[Start of Attachment]
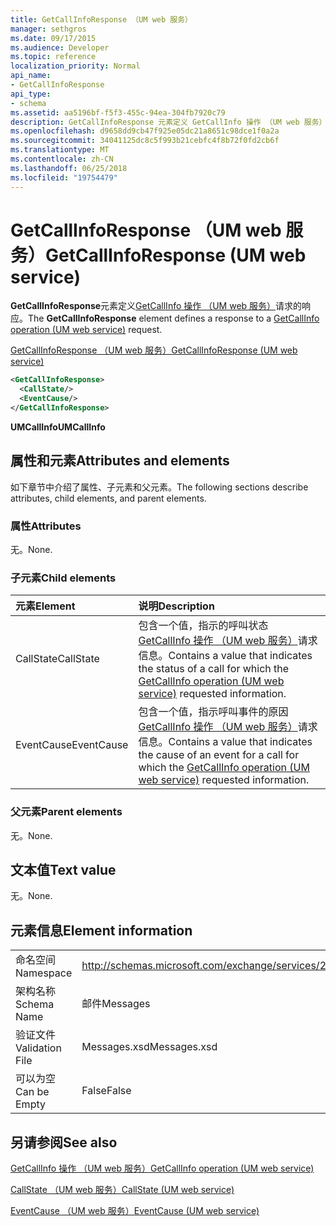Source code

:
```yaml
---
title: GetCallInfoResponse （UM web 服务）
manager: sethgros
ms.date: 09/17/2015
ms.audience: Developer
ms.topic: reference
localization_priority: Normal
api_name:
- GetCallInfoResponse
api_type:
- schema
ms.assetid: aa5196bf-f5f3-455c-94ea-304fb7920c79
description: GetCallInfoResponse 元素定义 GetCallInfo 操作 （UM web 服务） 请求的响应。
ms.openlocfilehash: d9658dd9cb47f925e05dc21a8651c98dce1f0a2a
ms.sourcegitcommit: 34041125dc8c5f993b21cebfc4f8b72f0fd2cb6f
ms.translationtype: MT
ms.contentlocale: zh-CN
ms.lasthandoff: 06/25/2018
ms.locfileid: "19754479"
---
```

# <a name="getcallinforesponse-um-web-service"></a><span data-ttu-id="241e1-103">GetCallInfoResponse （UM web 服务）</span><span class="sxs-lookup"><span data-stu-id="241e1-103">GetCallInfoResponse (UM web service)</span></span>

<span data-ttu-id="241e1-104">**GetCallInfoResponse**元素定义[GetCallInfo 操作 （UM web 服务）](getcallinfo-operation-um-web-service.md)请求的响应。</span><span class="sxs-lookup"><span data-stu-id="241e1-104">The **GetCallInfoResponse** element defines a response to a [GetCallInfo operation (UM web service)](getcallinfo-operation-um-web-service.md) request.</span></span> 
  
[<span data-ttu-id="241e1-105">GetCallInfoResponse （UM web 服务）</span><span class="sxs-lookup"><span data-stu-id="241e1-105">GetCallInfoResponse (UM web service)</span></span>](getcallinforesponse-um-web-service.md)
  
```xml
<GetCallInfoResponse>
  <CallState/>
  <EventCause/>
</GetCallInfoResponse>
```

 <span data-ttu-id="241e1-106">**UMCallInfo**</span><span class="sxs-lookup"><span data-stu-id="241e1-106">**UMCallInfo**</span></span>
## <a name="attributes-and-elements"></a><span data-ttu-id="241e1-107">属性和元素</span><span class="sxs-lookup"><span data-stu-id="241e1-107">Attributes and elements</span></span>

<span data-ttu-id="241e1-108">如下章节中介绍了属性、子元素和父元素。</span><span class="sxs-lookup"><span data-stu-id="241e1-108">The following sections describe attributes, child elements, and parent elements.</span></span>
  
### <a name="attributes"></a><span data-ttu-id="241e1-109">属性</span><span class="sxs-lookup"><span data-stu-id="241e1-109">Attributes</span></span>

<span data-ttu-id="241e1-110">无。</span><span class="sxs-lookup"><span data-stu-id="241e1-110">None.</span></span>
  
### <a name="child-elements"></a><span data-ttu-id="241e1-111">子元素</span><span class="sxs-lookup"><span data-stu-id="241e1-111">Child elements</span></span>

|<span data-ttu-id="241e1-112">**元素**</span><span class="sxs-lookup"><span data-stu-id="241e1-112">**Element**</span></span>|<span data-ttu-id="241e1-113">**说明**</span><span class="sxs-lookup"><span data-stu-id="241e1-113">**Description**</span></span>|
|:-----|:-----|
|<span data-ttu-id="241e1-114">CallState</span><span class="sxs-lookup"><span data-stu-id="241e1-114">CallState</span></span>  <br/> |<span data-ttu-id="241e1-115">包含一个值，指示的呼叫状态[GetCallInfo 操作 （UM web 服务）](getcallinfo-operation-um-web-service.md)请求信息。</span><span class="sxs-lookup"><span data-stu-id="241e1-115">Contains a value that indicates the status of a call for which the [GetCallInfo operation (UM web service)](getcallinfo-operation-um-web-service.md) requested information.</span></span>  <br/> |
|<span data-ttu-id="241e1-116">EventCause</span><span class="sxs-lookup"><span data-stu-id="241e1-116">EventCause</span></span>  <br/> |<span data-ttu-id="241e1-117">包含一个值，指示呼叫事件的原因[GetCallInfo 操作 （UM web 服务）](getcallinfo-operation-um-web-service.md)请求信息。</span><span class="sxs-lookup"><span data-stu-id="241e1-117">Contains a value that indicates the cause of an event for a call for which the [GetCallInfo operation (UM web service)](getcallinfo-operation-um-web-service.md) requested information.</span></span>  <br/> |
   
### <a name="parent-elements"></a><span data-ttu-id="241e1-118">父元素</span><span class="sxs-lookup"><span data-stu-id="241e1-118">Parent elements</span></span>

<span data-ttu-id="241e1-119">无。</span><span class="sxs-lookup"><span data-stu-id="241e1-119">None.</span></span>
  
## <a name="text-value"></a><span data-ttu-id="241e1-120">文本值</span><span class="sxs-lookup"><span data-stu-id="241e1-120">Text value</span></span>

<span data-ttu-id="241e1-121">无。</span><span class="sxs-lookup"><span data-stu-id="241e1-121">None.</span></span>
  
## <a name="element-information"></a><span data-ttu-id="241e1-122">元素信息</span><span class="sxs-lookup"><span data-stu-id="241e1-122">Element information</span></span>

|||
|:-----|:-----|
|<span data-ttu-id="241e1-123">命名空间</span><span class="sxs-lookup"><span data-stu-id="241e1-123">Namespace</span></span>  <br/> |http://schemas.microsoft.com/exchange/services/2006/messages  <br/> |
|<span data-ttu-id="241e1-124">架构名称</span><span class="sxs-lookup"><span data-stu-id="241e1-124">Schema Name</span></span>  <br/> |<span data-ttu-id="241e1-125">邮件</span><span class="sxs-lookup"><span data-stu-id="241e1-125">Messages</span></span>  <br/> |
|<span data-ttu-id="241e1-126">验证文件</span><span class="sxs-lookup"><span data-stu-id="241e1-126">Validation File</span></span>  <br/> |<span data-ttu-id="241e1-127">Messages.xsd</span><span class="sxs-lookup"><span data-stu-id="241e1-127">Messages.xsd</span></span>  <br/> |
|<span data-ttu-id="241e1-128">可以为空</span><span class="sxs-lookup"><span data-stu-id="241e1-128">Can be Empty</span></span>  <br/> |<span data-ttu-id="241e1-129">False</span><span class="sxs-lookup"><span data-stu-id="241e1-129">False</span></span>  <br/> |
   
## <a name="see-also"></a><span data-ttu-id="241e1-130">另请参阅</span><span class="sxs-lookup"><span data-stu-id="241e1-130">See also</span></span>



[<span data-ttu-id="241e1-131">GetCallInfo 操作 （UM web 服务）</span><span class="sxs-lookup"><span data-stu-id="241e1-131">GetCallInfo operation (UM web service)</span></span>](getcallinfo-operation-um-web-service.md)
  
[<span data-ttu-id="241e1-132">CallState （UM web 服务）</span><span class="sxs-lookup"><span data-stu-id="241e1-132">CallState (UM web service)</span></span>](callstate-um-web-service.md)
  
[<span data-ttu-id="241e1-133">EventCause （UM web 服务）</span><span class="sxs-lookup"><span data-stu-id="241e1-133">EventCause (UM web service)</span></span>](eventcause-um-web-service.md)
[End of Attachment]
#### What to work on
Keep the pictures out of the copy and return the rest of the data above exactly.

#### Answer to this exercise
Source code

:
```yaml
---
title: GetCallInfoResponse （UM web 服务）
manager: sethgros
ms.date: 09/17/2015
ms.audience: Developer
ms.topic: reference
localization_priority: Normal
api_name:
- GetCallInfoResponse
api_type:
- schema
ms.assetid: aa5196bf-f5f3-455c-94ea-304fb7920c79
description: GetCallInfoResponse 元素定义 GetCallInfo 操作 （UM web 服务） 请求的响应。
ms.openlocfilehash: d9658dd9cb47f925e05dc21a8651c98dce1f0a2a
ms.sourcegitcommit: 34041125dc8c5f993b21cebfc4f8b72f0fd2cb6f
ms.translationtype: MT
ms.contentlocale: zh-CN
ms.lasthandoff: 06/25/2018
ms.locfileid: "19754479"
---
```

# <a name="getcallinforesponse-um-web-service"></a><span data-ttu-id="241e1-103">GetCallInfoResponse （UM web 服务）</span><span class="sxs-lookup"><span data-stu-id="241e1-103">GetCallInfoResponse (UM web service)</span></span>

<span data-ttu-id="241e1-104">**GetCallInfoResponse**元素定义[GetCallInfo 操作 （UM web 服务）](getcallinfo-operation-um-web-service.md)请求的响应。</span><span class="sxs-lookup"><span data-stu-id="241e1-104">The **GetCallInfoResponse** element defines a response to a [GetCallInfo operation (UM web service)](getcallinfo-operation-um-web-service.md) request.</span></span> 
  
[<span data-ttu-id="241e1-105">GetCallInfoResponse （UM web 服务）</span><span class="sxs-lookup"><span data-stu-id="241e1-105">GetCallInfoResponse (UM web service)</span></span>](getcallinforesponse-um-web-service.md)
  
```xml
<GetCallInfoResponse>
  <CallState/>
  <EventCause/>
</GetCallInfoResponse>
```

 <span data-ttu-id="241e1-106">**UMCallInfo**</span><span class="sxs-lookup"><span data-stu-id="241e1-106">**UMCallInfo**</span></span>
## <a name="attributes-and-elements"></a><span data-ttu-id="241e1-107">属性和元素</span><span class="sxs-lookup"><span data-stu-id="241e1-107">Attributes and elements</span></span>

<span data-ttu-id="241e1-108">如下章节中介绍了属性、子元素和父元素。</span><span class="sxs-lookup"><span data-stu-id="241e1-108">The following sections describe attributes, child elements, and parent elements.</span></span>
  
### <a name="attributes"></a><span data-ttu-id="241e1-109">属性</span><span class="sxs-lookup"><span data-stu-id="241e1-109">Attributes</span></span>

<span data-ttu-id="241e1-110">无。</span><span class="sxs-lookup"><span data-stu-id="241e1-110">None.</span></span>
  
### <a name="child-elements"></a><span data-ttu-id="241e1-111">子元素</span><span class="sxs-lookup"><span data-stu-id="241e1-111">Child elements</span></span>

|<span data-ttu-id="241e1-112">**元素**</span><span class="sxs-lookup"><span data-stu-id="241e1-112">**Element**</span></span>|<span data-ttu-id="241e1-113">**说明**</span><span class="sxs-lookup"><span data-stu-id="241e1-113">**Description**</span></span>|
|:-----|:-----|
|<span data-ttu-id="241e1-114">CallState</span><span class="sxs-lookup"><span data-stu-id="241e1-114">CallState</span></span>  <br/> |<span data-ttu-id="241e1-115">包含一个值，指示的呼叫状态[GetCallInfo 操作 （UM web 服务）](getcallinfo-operation-um-web-service.md)请求信息。</span><span class="sxs-lookup"><span data-stu-id="241e1-115">Contains a value that indicates the status of a call for which the [GetCallInfo operation (UM web service)](getcallinfo-operation-um-web-service.md) requested information.</span></span>  <br/> |
|<span data-ttu-id="241e1-116">EventCause</span><span class="sxs-lookup"><span data-stu-id="241e1-116">EventCause</span></span>  <br/> |<span data-ttu-id="241e1-117">包含一个值，指示呼叫事件的原因[GetCallInfo 操作 （UM web 服务）](getcallinfo-operation-um-web-service.md)请求信息。</span><span class="sxs-lookup"><span data-stu-id="241e1-117">Contains a value that indicates the cause of an event for a call for which the [GetCallInfo operation (UM web service)](getcallinfo-operation-um-web-service.md) requested information.</span></span>  <br/> |
   
### <a name="parent-elements"></a><span data-ttu-id="241e1-118">父元素</span><span class="sxs-lookup"><span data-stu-id="241e1-118">Parent elements</span></span>

<span data-ttu-id="241e1-119">无。</span><span class="sxs-lookup"><span data-stu-id="241e1-119">None.</span></span>
  
## <a name="text-value"></a><span data-ttu-id="241e1-120">文本值</span><span class="sxs-lookup"><span data-stu-id="241e1-120">Text value</span></span>

<span data-ttu-id="241e1-121">无。</span><span class="sxs-lookup"><span data-stu-id="241e1-121">None.</span></span>
  
## <a name="element-information"></a><span data-ttu-id="241e1-122">元素信息</span><span class="sxs-lookup"><span data-stu-id="241e1-122">Element information</span></span>

|||
|:-----|:-----|
|<span data-ttu-id="241e1-123">命名空间</span><span class="sxs-lookup"><span data-stu-id="241e1-123">Namespace</span></span>  <br/> |http://schemas.microsoft.com/exchange/services/2006/messages  <br/> |
|<span data-ttu-id="241e1-124">架构名称</span><span class="sxs-lookup"><span data-stu-id="241e1-124">Schema Name</span></span>  <br/> |<span data-ttu-id="241e1-125">邮件</span><span class="sxs-lookup"><span data-stu-id="241e1-125">Messages</span></span>  <br/> |
|<span data-ttu-id="241e1-126">验证文件</span><span class="sxs-lookup"><span data-stu-id="241e1-126">Validation File</span></span>  <br/> |<span data-ttu-id="241e1-127">Messages.xsd</span><span class="sxs-lookup"><span data-stu-id="241e1-127">Messages.xsd</span></span>  <br/> |
|<span data-ttu-id="241e1-128">可以为空</span><span class="sxs-lookup"><span data-stu-id="241e1-128">Can be Empty</span></span>  <br/> |<span data-ttu-id="241e1-129">False</span><span class="sxs-lookup"><span data-stu-id="241e1-129">False</span></span>  <br/> |
   
## <a name="see-also"></a><span data-ttu-id="241e1-130">另请参阅</span><span class="sxs-lookup"><span data-stu-id="241e1-130">See also</span></span>



[<span data-ttu-id="241e1-131">GetCallInfo 操作 （UM web 服务）</span><span class="sxs-lookup"><span data-stu-id="241e1-131">GetCallInfo operation (UM web service)</span></span>](getcallinfo-operation-um-web-service.md)
  
[<span data-ttu-id="241e1-132">CallState （UM web 服务）</span><span class="sxs-lookup"><span data-stu-id="241e1-132">CallState (UM web service)</span></span>](callstate-um-web-service.md)
  
[<span data-ttu-id="241e1-133">EventCause （UM web 服务）</span><span class="sxs-lookup"><span data-stu-id="241e1-133">EventCause (UM web service)</span></span>](eventcause-um-web-service.md)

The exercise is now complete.